Exercise details: Count only the lines of the records that hold "Large", then give the number without any other words.

[Source texts of formatted documents]
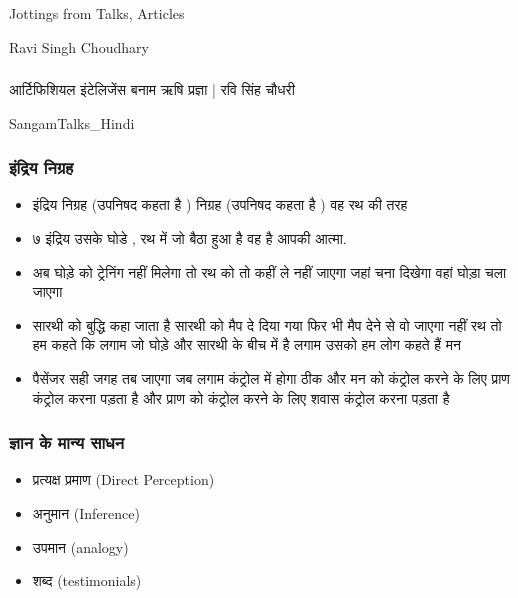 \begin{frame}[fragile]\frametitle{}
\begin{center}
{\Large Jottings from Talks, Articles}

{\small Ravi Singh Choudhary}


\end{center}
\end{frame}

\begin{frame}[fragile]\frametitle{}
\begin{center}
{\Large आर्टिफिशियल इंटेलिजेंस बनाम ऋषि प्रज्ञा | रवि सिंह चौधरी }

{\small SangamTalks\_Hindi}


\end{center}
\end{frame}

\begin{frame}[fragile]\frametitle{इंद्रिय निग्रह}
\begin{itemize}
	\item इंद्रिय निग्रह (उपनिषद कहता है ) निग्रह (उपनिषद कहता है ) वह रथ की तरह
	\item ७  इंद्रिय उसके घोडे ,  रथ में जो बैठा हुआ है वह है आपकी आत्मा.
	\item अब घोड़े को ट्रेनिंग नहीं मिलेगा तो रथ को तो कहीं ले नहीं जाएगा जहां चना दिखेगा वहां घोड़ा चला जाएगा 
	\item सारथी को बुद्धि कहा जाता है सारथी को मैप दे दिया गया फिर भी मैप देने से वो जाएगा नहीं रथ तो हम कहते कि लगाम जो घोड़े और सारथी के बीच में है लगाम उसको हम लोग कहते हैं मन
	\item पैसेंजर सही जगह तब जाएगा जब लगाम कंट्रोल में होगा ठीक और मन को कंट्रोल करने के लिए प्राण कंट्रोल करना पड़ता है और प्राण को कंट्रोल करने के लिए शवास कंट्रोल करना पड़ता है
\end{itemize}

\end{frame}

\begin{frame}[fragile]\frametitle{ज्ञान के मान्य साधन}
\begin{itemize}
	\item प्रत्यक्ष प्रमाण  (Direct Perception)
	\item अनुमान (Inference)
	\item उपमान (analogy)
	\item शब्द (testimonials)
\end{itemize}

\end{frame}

Answer space: 2